GOAL OF THE EXERCISE: Return, from the data that follows, each line that holds the word "scripts".

[Plain-text document sources]

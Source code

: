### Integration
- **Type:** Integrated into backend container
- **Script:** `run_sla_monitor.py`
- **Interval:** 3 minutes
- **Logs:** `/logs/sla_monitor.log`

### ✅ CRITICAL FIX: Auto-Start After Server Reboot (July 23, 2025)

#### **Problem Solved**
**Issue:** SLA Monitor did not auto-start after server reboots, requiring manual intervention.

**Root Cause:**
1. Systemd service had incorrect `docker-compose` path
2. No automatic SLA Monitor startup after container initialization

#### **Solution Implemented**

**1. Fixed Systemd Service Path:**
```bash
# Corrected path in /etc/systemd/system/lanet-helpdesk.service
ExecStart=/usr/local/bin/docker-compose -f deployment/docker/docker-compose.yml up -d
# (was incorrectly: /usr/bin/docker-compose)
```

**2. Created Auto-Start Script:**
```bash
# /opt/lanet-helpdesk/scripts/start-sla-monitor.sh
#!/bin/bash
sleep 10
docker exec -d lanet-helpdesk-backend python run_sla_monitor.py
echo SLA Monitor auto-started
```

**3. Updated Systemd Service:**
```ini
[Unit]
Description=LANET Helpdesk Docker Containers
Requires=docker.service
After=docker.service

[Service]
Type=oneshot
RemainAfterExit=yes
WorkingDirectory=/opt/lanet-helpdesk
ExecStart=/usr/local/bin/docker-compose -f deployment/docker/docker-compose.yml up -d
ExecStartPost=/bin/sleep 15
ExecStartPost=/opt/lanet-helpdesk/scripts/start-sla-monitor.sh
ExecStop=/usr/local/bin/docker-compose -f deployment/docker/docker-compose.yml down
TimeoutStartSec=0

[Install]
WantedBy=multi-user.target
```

REPLY:
# /opt/lanet-helpdesk/scripts/start-sla-monitor.sh
ExecStartPost=/opt/lanet-helpdesk/scripts/start-sla-monitor.sh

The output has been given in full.